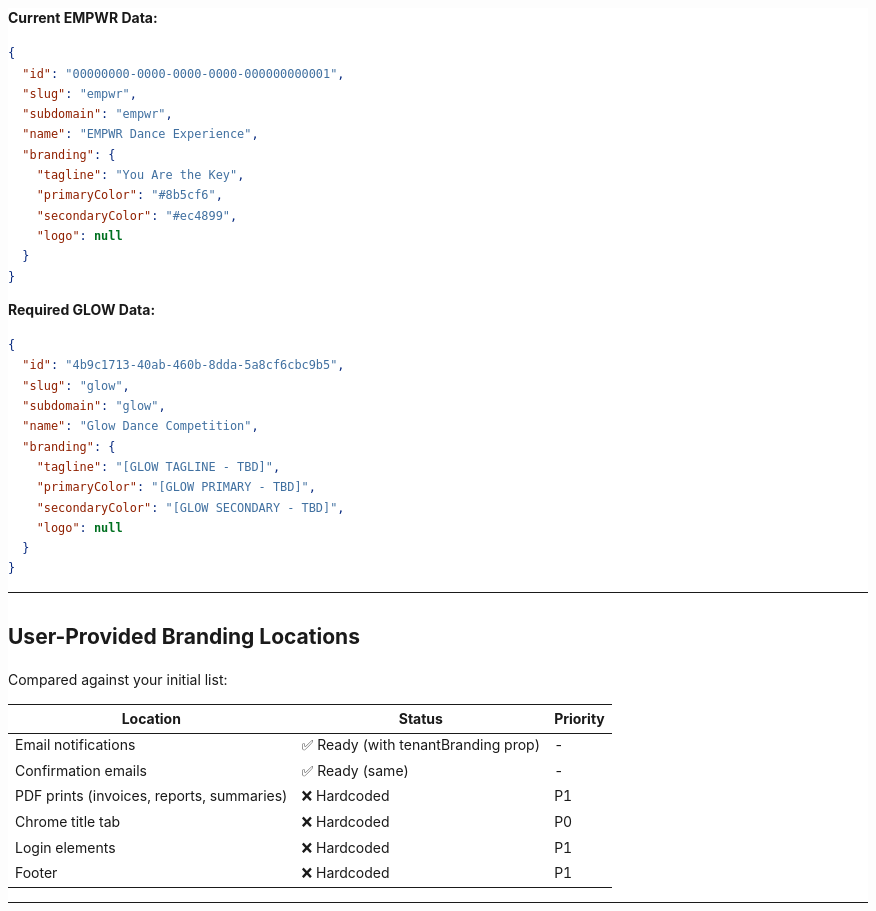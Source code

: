 **Current EMPWR Data:**
```json
{
  "id": "00000000-0000-0000-0000-000000000001",
  "slug": "empwr",
  "subdomain": "empwr",
  "name": "EMPWR Dance Experience",
  "branding": {
    "tagline": "You Are the Key",
    "primaryColor": "#8b5cf6",
    "secondaryColor": "#ec4899",
    "logo": null
  }
}
```

**Required GLOW Data:**
```json
{
  "id": "4b9c1713-40ab-460b-8dda-5a8cf6cbc9b5",
  "slug": "glow",
  "subdomain": "glow",
  "name": "Glow Dance Competition",
  "branding": {
    "tagline": "[GLOW TAGLINE - TBD]",
    "primaryColor": "[GLOW PRIMARY - TBD]",
    "secondaryColor": "[GLOW SECONDARY - TBD]",
    "logo": null
  }
}
```

---

## User-Provided Branding Locations

Compared against your initial list:

| **Location** | **Status** | **Priority** |
|-------------|-----------|-------------|
| Email notifications | ✅ Ready (with tenantBranding prop) | - |
| Confirmation emails | ✅ Ready (same) | - |
| PDF prints (invoices, reports, summaries) | ❌ Hardcoded | P1 |
| Chrome title tab | ❌ Hardcoded | P0 |
| Login elements | ❌ Hardcoded | P1 |
| Footer | ❌ Hardcoded | P1 |

---
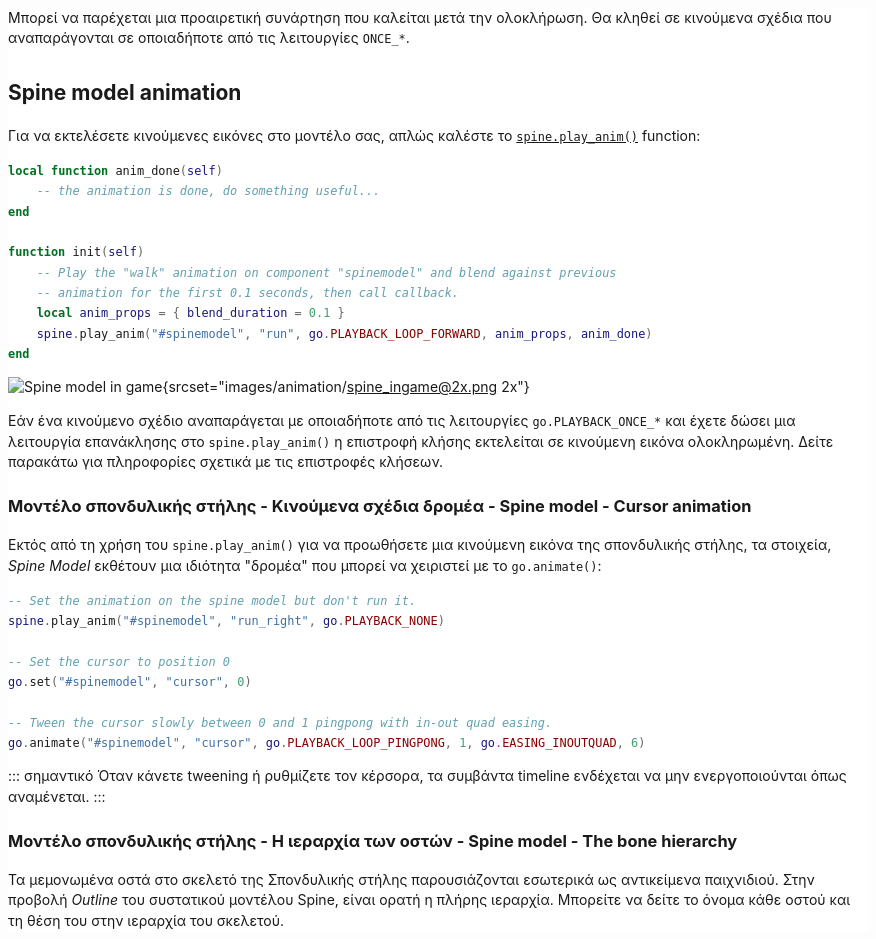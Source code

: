 Μπορεί να παρέχεται μια προαιρετική συνάρτηση που καλείται μετά την ολοκλήρωση. Θα κληθεί σε κινούμενα σχέδια που αναπαράγονται σε οποιαδήποτε από τις λειτουργίες `ONCE_*`.

## Spine model animation

Για να εκτελέσετε κινούμενες εικόνες στο μοντέλο σας, απλώς καλέστε το [`spine.play_anim()`](/ref/spine#spine.play_anim) function:

```lua
local function anim_done(self)
    -- the animation is done, do something useful...
end

function init(self)
    -- Play the "walk" animation on component "spinemodel" and blend against previous
    -- animation for the first 0.1 seconds, then call callback.
    local anim_props = { blend_duration = 0.1 }
    spine.play_anim("#spinemodel", "run", go.PLAYBACK_LOOP_FORWARD, anim_props, anim_done)
end
```

![Spine model in game](images/animation/spine_ingame.png){srcset="images/animation/spine_ingame@2x.png 2x"}

Εάν ένα κινούμενο σχέδιο αναπαράγεται με οποιαδήποτε από τις λειτουργίες `go.PLAYBACK_ONCE_*` και έχετε δώσει μια λειτουργία επανάκλησης στο `spine.play_anim()` η επιστροφή κλήσης εκτελείται σε κινούμενη εικόνα ολοκληρωμένη. Δείτε παρακάτω για πληροφορίες σχετικά με τις επιστροφές κλήσεων.

### Μοντέλο σπονδυλικής στήλης - Κινούμενα σχέδια δρομέα - Spine model - Cursor animation

Εκτός από τη χρήση του `spine.play_anim()` για να προωθήσετε μια κινούμενη εικόνα της σπονδυλικής στήλης, τα στοιχεία, *Spine Model* εκθέτουν μια ιδιότητα "δρομέα" που μπορεί να χειριστεί με το `go.animate()`:

```lua
-- Set the animation on the spine model but don't run it.
spine.play_anim("#spinemodel", "run_right", go.PLAYBACK_NONE)

-- Set the cursor to position 0
go.set("#spinemodel", "cursor", 0)

-- Tween the cursor slowly between 0 and 1 pingpong with in-out quad easing.
go.animate("#spinemodel", "cursor", go.PLAYBACK_LOOP_PINGPONG, 1, go.EASING_INOUTQUAD, 6)
```

::: σημαντικό
Όταν κάνετε tweening ή ρυθμίζετε τον κέρσορα, τα συμβάντα timeline ενδέχεται να μην ενεργοποιούνται όπως αναμένεται.
:::

### Μοντέλο σπονδυλικής στήλης - Η ιεραρχία των οστών - Spine model - The bone hierarchy

Τα μεμονωμένα οστά στο σκελετό της Σπονδυλικής στήλης παρουσιάζονται εσωτερικά ως αντικείμενα παιχνιδιού. Στην προβολή *Outline* του συστατικού μοντέλου Spine, είναι ορατή η πλήρης ιεραρχία. Μπορείτε να δείτε το όνομα κάθε οστού και τη θέση του στην ιεραρχία του σκελετού.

What you should do =>
Output the records above exactly as written, but leave out the pictures.

Output for this task =>
Source code

: **Current EMPWR Data:**
```json
{
  "id": "00000000-0000-0000-0000-000000000001",
  "slug": "empwr",
  "subdomain": "empwr",
  "name": "EMPWR Dance Experience",
  "branding": {
    "tagline": "You Are the Key",
    "primaryColor": "#8b5cf6",
    "secondaryColor": "#ec4899",
    "logo": null
  }
}
```

**Required GLOW Data:**
```json
{
  "id": "4b9c1713-40ab-460b-8dda-5a8cf6cbc9b5",
  "slug": "glow",
  "subdomain": "glow",
  "name": "Glow Dance Competition",
  "branding": {
    "tagline": "[GLOW TAGLINE - TBD]",
    "primaryColor": "[GLOW PRIMARY - TBD]",
    "secondaryColor": "[GLOW SECONDARY - TBD]",
    "logo": null
  }
}
```

---

## User-Provided Branding Locations

Compared against your initial list:

| **Location** | **Status** | **Priority** |
|-------------|-----------|-------------|
| Email notifications | ✅ Ready (with tenantBranding prop) | - |
| Confirmation emails | ✅ Ready (same) | - |
| PDF prints (invoices, reports, summaries) | ❌ Hardcoded | P1 |
| Chrome title tab | ❌ Hardcoded | P0 |
| Login elements | ❌ Hardcoded | P1 |
| Footer | ❌ Hardcoded | P1 |

---
Source code

: Μπορεί να παρέχεται μια προαιρετική συνάρτηση που καλείται μετά την ολοκλήρωση. Θα κληθεί σε κινούμενα σχέδια που αναπαράγονται σε οποιαδήποτε από τις λειτουργίες `ONCE_*`.

## Spine model animation

Για να εκτελέσετε κινούμενες εικόνες στο μοντέλο σας, απλώς καλέστε το [`spine.play_anim()`](/ref/spine#spine.play_anim) function:

```lua
local function anim_done(self)
    -- the animation is done, do something useful...
end

function init(self)
    -- Play the "walk" animation on component "spinemodel" and blend against previous
    -- animation for the first 0.1 seconds, then call callback.
    local anim_props = { blend_duration = 0.1 }
    spine.play_anim("#spinemodel", "run", go.PLAYBACK_LOOP_FORWARD, anim_props, anim_done)
end
```

![Spine model in game](images/animation/spine_ingame.png){srcset="images/animation/spine_ingame@2x.png 2x"}

Εάν ένα κινούμενο σχέδιο αναπαράγεται με οποιαδήποτε από τις λειτουργίες `go.PLAYBACK_ONCE_*` και έχετε δώσει μια λειτουργία επανάκλησης στο `spine.play_anim()` η επιστροφή κλήσης εκτελείται σε κινούμενη εικόνα ολοκληρωμένη. Δείτε παρακάτω για πληροφορίες σχετικά με τις επιστροφές κλήσεων.

### Μοντέλο σπονδυλικής στήλης - Κινούμενα σχέδια δρομέα - Spine model - Cursor animation

Εκτός από τη χρήση του `spine.play_anim()` για να προωθήσετε μια κινούμενη εικόνα της σπονδυλικής στήλης, τα στοιχεία, *Spine Model* εκθέτουν μια ιδιότητα "δρομέα" που μπορεί να χειριστεί με το `go.animate()`:

```lua
-- Set the animation on the spine model but don't run it.
spine.play_anim("#spinemodel", "run_right", go.PLAYBACK_NONE)

-- Set the cursor to position 0
go.set("#spinemodel", "cursor", 0)

-- Tween the cursor slowly between 0 and 1 pingpong with in-out quad easing.
go.animate("#spinemodel", "cursor", go.PLAYBACK_LOOP_PINGPONG, 1, go.EASING_INOUTQUAD, 6)
```

::: σημαντικό
Όταν κάνετε tweening ή ρυθμίζετε τον κέρσορα, τα συμβάντα timeline ενδέχεται να μην ενεργοποιούνται όπως αναμένεται.
:::

### Μοντέλο σπονδυλικής στήλης - Η ιεραρχία των οστών - Spine model - The bone hierarchy

Τα μεμονωμένα οστά στο σκελετό της Σπονδυλικής στήλης παρουσιάζονται εσωτερικά ως αντικείμενα παιχνιδιού. Στην προβολή *Outline* του συστατικού μοντέλου Spine, είναι ορατή η πλήρης ιεραρχία. Μπορείτε να δείτε το όνομα κάθε οστού και τη θέση του στην ιεραρχία του σκελετού.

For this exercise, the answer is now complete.